(DATA TO USE begins)
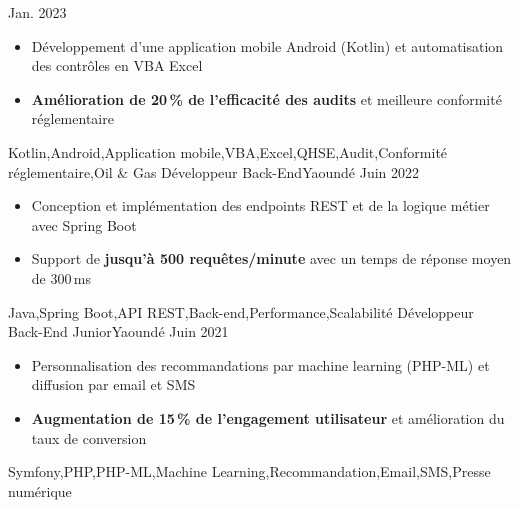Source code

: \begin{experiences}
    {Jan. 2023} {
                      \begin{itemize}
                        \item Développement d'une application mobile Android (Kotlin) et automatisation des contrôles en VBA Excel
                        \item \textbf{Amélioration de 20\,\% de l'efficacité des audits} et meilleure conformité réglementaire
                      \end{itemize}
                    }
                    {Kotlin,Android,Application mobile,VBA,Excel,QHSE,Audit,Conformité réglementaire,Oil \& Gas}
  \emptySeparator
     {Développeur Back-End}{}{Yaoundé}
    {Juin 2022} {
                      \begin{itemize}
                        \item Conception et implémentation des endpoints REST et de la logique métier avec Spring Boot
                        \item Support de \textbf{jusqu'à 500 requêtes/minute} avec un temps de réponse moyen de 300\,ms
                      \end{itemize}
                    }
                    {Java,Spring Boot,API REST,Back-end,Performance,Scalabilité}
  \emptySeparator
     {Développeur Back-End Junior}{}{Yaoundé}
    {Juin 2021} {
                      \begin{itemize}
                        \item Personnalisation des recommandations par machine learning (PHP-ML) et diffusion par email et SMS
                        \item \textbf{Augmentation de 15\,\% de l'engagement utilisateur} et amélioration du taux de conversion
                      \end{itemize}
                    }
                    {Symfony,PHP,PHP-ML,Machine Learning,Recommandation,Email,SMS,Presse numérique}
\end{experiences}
(DATA TO USE ends)
(DATA TO USE begins)
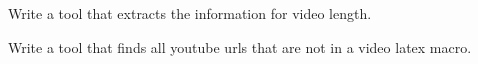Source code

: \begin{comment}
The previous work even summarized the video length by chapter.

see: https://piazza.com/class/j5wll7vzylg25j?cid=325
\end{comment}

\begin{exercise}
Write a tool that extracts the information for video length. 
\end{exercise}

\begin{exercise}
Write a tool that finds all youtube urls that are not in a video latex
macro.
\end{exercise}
(DATA TO USE ends)
> _TASK TO CARRY OUT_:
Would you please return all lines of the data that include the word "tool"?

> _PROBLEM SOLUTION_:
Write a tool that extracts the information for video length. 
Write a tool that finds all youtube urls that are not in a video latex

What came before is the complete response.